| EXERCISE MATERIALS |
========================

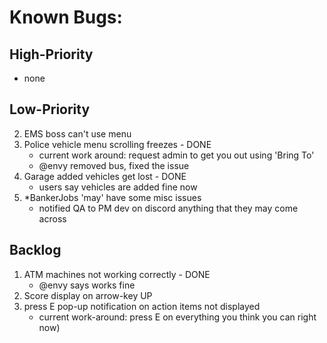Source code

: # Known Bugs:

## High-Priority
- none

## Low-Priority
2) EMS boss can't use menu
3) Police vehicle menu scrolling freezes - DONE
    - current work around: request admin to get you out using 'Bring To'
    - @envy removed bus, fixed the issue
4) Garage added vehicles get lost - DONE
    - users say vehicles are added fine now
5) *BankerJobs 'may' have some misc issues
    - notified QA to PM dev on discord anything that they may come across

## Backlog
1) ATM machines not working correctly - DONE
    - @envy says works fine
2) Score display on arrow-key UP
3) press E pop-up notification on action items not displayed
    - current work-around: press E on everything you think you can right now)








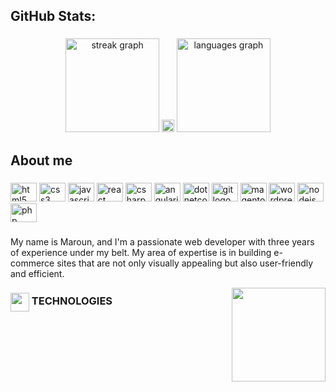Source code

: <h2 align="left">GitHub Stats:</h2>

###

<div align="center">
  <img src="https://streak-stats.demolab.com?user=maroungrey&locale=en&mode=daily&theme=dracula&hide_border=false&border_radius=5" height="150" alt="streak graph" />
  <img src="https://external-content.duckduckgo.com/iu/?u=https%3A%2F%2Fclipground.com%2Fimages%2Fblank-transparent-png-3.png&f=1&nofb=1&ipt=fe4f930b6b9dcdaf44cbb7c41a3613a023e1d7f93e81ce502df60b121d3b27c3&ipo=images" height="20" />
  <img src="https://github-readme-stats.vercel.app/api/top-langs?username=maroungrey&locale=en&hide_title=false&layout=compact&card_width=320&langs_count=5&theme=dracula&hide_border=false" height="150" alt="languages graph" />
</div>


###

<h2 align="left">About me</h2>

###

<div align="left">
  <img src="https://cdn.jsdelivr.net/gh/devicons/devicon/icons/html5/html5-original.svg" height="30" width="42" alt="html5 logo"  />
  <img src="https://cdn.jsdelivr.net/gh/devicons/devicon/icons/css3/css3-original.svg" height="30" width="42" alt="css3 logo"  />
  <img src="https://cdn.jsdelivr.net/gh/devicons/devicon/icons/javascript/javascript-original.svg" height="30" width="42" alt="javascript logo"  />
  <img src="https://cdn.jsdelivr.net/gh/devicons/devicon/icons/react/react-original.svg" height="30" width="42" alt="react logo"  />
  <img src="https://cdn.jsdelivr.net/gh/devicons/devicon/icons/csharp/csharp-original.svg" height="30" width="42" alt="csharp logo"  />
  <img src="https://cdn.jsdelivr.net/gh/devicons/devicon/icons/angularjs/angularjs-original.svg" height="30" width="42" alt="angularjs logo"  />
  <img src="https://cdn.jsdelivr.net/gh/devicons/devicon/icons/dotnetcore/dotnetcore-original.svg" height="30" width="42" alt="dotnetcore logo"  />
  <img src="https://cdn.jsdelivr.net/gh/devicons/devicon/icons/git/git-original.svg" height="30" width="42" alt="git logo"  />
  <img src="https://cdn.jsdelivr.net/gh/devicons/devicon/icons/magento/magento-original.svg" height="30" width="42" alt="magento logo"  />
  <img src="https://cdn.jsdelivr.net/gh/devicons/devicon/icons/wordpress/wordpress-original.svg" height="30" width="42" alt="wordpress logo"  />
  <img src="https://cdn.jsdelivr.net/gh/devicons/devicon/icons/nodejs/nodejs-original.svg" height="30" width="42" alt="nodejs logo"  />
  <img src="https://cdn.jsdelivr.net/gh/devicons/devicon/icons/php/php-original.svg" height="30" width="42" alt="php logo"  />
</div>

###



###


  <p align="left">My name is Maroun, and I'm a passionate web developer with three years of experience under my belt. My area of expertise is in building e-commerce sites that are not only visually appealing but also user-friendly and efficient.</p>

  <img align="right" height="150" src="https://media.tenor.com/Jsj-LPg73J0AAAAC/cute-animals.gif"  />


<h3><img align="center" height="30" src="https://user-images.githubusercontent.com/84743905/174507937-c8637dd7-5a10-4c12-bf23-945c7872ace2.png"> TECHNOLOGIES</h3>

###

========================

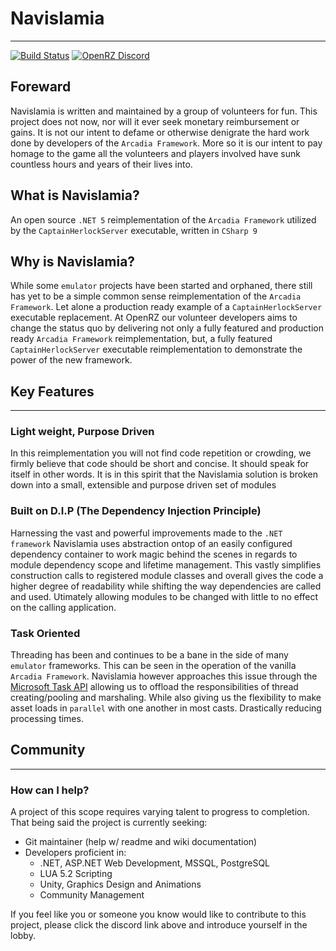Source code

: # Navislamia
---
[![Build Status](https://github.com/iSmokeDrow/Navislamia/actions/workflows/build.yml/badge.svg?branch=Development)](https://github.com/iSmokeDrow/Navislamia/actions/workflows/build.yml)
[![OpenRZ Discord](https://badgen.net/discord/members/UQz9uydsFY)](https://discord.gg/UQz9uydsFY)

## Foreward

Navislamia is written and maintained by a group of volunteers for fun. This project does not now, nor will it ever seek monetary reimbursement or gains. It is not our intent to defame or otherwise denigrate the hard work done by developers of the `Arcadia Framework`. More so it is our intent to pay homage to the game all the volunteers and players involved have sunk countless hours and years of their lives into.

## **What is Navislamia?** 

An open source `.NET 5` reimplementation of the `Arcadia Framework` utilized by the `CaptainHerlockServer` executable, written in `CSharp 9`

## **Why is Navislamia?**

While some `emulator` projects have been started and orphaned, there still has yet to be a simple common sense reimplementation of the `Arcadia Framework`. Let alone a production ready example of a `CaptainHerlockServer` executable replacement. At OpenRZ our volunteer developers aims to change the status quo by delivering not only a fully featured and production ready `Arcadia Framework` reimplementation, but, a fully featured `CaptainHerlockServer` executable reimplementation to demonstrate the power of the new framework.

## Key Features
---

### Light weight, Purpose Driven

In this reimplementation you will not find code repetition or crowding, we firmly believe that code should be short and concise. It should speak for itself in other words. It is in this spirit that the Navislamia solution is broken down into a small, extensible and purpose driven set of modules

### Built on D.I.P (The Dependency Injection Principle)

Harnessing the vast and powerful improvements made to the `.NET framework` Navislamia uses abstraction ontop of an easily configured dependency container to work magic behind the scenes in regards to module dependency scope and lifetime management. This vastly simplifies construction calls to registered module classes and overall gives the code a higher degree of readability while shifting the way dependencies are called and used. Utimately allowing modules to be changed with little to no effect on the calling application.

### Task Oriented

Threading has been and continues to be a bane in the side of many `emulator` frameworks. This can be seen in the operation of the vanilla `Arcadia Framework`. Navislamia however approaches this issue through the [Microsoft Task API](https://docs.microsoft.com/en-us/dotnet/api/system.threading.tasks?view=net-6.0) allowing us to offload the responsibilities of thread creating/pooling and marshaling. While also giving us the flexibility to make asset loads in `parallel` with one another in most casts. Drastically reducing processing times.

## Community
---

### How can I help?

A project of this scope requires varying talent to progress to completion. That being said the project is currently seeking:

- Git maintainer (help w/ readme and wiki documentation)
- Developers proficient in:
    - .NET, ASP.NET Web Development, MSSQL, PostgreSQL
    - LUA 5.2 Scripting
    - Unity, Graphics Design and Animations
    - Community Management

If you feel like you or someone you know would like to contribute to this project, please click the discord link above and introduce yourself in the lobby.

========================

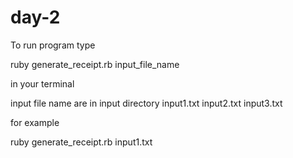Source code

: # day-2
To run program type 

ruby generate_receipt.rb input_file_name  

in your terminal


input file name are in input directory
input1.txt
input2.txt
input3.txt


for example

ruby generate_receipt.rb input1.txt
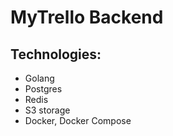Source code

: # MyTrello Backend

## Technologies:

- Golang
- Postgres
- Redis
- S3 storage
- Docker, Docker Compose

========================

| THE PROBLEM |
Above are some lines. Repeat exactly, and only, those from the line that has "- .NET, ASP.NET" through the line that has "If you feel".

| ANSWER SPACE |
    - .NET, ASP.NET Web Development, MSSQL, PostgreSQL
    - LUA 5.2 Scripting
    - Unity, Graphics Design and Animations
    - Community Management

If you feel like you or someone you know would like to contribute to this project, please click the discord link above and introduce yourself in the lobby.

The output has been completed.